Information given
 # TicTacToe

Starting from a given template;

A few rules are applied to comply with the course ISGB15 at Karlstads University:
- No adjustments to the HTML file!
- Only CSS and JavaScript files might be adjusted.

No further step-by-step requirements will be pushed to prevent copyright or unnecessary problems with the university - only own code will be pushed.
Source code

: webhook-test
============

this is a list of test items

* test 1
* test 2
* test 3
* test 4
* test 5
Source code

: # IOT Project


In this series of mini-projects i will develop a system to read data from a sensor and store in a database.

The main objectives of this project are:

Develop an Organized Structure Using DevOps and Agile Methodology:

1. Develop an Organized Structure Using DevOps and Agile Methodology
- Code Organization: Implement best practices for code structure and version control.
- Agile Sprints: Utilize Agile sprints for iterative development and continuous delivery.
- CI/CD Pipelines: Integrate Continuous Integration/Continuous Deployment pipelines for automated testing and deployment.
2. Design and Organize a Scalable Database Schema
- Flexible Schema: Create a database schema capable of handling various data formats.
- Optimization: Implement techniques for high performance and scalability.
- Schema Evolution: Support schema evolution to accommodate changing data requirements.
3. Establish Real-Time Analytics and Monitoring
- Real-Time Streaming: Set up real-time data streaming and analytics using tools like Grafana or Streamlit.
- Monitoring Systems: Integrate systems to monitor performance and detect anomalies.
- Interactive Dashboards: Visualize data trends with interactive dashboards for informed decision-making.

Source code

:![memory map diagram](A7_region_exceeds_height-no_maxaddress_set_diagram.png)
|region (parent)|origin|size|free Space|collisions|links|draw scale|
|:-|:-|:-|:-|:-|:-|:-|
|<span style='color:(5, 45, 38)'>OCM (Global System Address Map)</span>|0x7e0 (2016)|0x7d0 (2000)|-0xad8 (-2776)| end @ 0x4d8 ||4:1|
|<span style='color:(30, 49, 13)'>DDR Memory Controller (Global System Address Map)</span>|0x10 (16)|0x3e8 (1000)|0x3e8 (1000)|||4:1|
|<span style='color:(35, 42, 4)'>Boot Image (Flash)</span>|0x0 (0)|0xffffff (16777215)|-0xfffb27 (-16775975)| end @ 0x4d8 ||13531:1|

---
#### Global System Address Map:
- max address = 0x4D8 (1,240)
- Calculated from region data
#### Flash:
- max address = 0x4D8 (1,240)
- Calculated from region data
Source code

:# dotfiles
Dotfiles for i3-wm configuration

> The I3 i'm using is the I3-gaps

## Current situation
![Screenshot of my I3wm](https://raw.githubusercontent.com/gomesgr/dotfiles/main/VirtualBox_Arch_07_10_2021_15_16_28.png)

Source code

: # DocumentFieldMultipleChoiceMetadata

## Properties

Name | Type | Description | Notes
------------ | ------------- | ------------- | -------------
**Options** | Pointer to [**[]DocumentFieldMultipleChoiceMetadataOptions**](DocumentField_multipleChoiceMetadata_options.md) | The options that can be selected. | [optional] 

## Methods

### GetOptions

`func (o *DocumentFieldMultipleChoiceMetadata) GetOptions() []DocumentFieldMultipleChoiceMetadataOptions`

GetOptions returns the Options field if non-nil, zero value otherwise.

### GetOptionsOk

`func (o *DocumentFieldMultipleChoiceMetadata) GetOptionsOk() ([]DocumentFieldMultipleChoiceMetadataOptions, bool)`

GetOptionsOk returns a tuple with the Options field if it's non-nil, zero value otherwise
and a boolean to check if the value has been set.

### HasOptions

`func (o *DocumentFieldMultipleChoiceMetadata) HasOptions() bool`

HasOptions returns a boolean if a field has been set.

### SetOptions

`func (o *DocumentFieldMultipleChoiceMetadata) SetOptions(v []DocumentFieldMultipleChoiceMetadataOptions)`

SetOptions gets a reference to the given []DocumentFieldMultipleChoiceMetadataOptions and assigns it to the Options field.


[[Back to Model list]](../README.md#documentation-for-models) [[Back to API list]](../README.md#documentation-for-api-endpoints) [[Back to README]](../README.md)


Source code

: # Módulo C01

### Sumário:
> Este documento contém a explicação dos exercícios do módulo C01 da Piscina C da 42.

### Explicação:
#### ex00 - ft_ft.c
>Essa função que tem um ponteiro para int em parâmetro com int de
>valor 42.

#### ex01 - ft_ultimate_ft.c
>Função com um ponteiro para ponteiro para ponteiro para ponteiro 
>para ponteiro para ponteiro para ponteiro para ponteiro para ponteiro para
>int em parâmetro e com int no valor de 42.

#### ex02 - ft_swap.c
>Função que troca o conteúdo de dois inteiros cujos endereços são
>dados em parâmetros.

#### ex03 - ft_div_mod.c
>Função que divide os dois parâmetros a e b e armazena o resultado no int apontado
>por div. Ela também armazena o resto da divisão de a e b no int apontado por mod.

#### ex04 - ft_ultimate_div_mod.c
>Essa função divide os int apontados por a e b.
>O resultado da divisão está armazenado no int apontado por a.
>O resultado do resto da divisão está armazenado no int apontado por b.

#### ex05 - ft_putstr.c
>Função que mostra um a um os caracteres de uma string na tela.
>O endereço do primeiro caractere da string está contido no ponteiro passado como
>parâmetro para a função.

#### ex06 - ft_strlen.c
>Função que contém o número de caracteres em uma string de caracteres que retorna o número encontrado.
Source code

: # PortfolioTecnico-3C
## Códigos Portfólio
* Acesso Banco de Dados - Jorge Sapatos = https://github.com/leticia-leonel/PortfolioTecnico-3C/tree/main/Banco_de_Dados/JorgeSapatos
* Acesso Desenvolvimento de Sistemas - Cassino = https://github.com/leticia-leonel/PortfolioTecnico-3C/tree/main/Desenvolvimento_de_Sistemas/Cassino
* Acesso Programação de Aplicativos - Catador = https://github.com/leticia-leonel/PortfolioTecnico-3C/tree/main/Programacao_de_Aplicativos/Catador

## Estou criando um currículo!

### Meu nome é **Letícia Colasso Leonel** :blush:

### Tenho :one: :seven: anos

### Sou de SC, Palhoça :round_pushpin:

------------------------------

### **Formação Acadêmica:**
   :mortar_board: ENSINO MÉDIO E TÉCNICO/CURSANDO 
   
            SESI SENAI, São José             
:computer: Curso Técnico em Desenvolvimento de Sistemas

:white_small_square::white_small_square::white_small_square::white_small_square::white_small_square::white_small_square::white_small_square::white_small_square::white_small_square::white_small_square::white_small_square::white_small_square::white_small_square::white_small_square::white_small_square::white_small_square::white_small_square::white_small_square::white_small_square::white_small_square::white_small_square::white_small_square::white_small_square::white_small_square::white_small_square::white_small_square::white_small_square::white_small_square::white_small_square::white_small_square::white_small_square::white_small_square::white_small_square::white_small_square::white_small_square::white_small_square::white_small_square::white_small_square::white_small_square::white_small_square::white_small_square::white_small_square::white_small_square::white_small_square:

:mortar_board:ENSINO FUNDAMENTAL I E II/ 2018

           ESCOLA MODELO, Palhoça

==

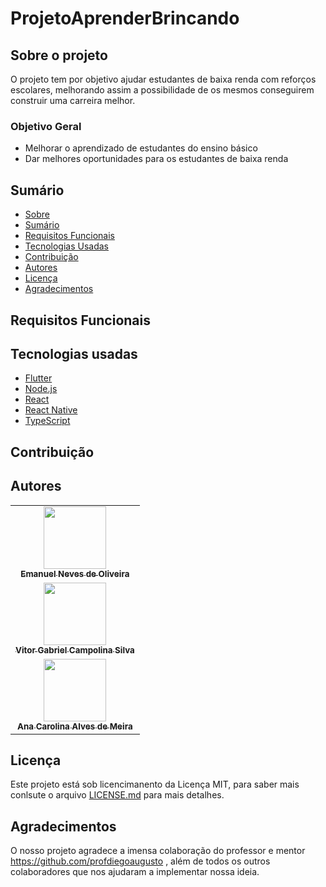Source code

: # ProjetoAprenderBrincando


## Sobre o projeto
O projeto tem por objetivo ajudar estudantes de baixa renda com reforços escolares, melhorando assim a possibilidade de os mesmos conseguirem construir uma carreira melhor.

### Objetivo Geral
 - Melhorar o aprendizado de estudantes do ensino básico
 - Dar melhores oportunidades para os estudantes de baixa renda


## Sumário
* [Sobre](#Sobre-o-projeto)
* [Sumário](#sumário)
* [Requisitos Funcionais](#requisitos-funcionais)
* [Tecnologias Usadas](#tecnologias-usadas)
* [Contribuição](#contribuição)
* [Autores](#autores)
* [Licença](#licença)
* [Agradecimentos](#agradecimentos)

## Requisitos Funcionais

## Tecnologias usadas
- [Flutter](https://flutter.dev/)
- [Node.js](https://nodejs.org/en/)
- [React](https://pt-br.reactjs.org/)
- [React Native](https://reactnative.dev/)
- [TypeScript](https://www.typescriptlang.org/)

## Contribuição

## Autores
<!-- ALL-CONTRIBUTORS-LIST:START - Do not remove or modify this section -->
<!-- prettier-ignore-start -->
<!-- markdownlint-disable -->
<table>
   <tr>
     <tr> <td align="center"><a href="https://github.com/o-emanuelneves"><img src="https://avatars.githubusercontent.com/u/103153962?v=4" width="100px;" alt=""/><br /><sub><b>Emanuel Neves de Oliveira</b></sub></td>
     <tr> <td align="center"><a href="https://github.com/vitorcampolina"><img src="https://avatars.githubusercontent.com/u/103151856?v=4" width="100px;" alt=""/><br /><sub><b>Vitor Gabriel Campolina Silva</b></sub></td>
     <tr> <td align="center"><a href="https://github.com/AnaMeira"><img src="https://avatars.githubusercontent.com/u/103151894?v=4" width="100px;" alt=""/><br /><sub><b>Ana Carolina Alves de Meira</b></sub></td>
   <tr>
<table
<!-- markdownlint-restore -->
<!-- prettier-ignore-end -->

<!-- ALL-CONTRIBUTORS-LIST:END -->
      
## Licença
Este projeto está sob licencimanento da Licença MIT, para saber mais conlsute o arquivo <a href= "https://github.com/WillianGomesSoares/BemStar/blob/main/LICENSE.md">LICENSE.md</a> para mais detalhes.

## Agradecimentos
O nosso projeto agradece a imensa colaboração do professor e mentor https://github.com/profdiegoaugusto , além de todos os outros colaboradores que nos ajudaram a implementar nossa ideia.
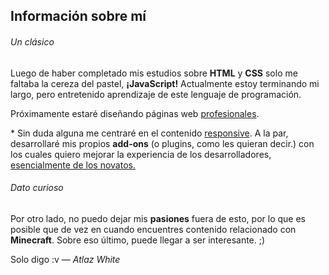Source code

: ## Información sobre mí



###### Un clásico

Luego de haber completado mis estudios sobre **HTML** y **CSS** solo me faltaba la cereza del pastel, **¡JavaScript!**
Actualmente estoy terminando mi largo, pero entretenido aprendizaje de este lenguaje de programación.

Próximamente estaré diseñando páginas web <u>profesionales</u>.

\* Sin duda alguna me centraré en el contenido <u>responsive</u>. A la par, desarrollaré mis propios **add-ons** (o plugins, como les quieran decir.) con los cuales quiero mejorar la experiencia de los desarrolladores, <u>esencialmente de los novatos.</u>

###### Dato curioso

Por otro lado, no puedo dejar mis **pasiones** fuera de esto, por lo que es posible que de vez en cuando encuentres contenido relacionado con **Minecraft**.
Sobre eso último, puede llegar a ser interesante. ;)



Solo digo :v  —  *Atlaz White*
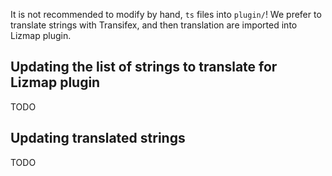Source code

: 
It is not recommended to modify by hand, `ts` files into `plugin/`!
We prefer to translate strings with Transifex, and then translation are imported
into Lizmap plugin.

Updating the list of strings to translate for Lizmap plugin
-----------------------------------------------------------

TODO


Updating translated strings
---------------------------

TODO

==

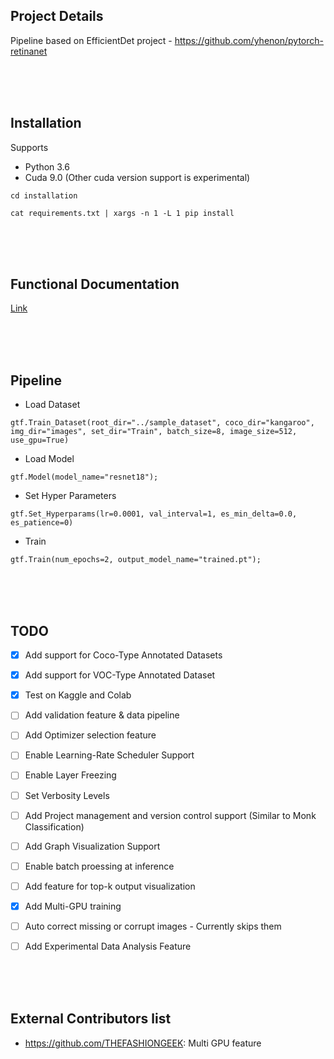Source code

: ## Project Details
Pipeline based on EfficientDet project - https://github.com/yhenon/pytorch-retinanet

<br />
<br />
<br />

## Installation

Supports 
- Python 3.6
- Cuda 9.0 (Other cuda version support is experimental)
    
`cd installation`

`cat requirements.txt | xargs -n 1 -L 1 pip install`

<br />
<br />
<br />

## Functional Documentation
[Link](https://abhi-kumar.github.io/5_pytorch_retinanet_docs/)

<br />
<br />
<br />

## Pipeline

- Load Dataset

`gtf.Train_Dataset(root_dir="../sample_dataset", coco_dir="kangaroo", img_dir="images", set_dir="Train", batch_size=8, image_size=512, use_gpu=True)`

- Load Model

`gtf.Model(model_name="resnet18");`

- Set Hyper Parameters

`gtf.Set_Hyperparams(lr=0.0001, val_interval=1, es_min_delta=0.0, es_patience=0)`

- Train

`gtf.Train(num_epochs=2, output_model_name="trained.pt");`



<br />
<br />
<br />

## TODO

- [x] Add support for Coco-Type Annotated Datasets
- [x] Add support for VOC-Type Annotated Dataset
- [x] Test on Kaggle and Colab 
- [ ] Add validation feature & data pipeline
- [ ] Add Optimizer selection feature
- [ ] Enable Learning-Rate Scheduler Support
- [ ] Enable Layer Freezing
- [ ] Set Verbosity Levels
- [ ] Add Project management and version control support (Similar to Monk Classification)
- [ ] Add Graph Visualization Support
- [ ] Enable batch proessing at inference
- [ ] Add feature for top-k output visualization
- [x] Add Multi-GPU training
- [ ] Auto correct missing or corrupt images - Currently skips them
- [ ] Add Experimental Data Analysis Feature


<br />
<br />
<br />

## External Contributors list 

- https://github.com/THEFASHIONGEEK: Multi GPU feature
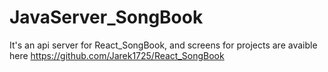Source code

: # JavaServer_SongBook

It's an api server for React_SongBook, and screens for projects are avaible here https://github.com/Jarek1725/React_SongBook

Task details
Check each line above for "como" and give the number of lines that match, nothing more.

Reply to the task
2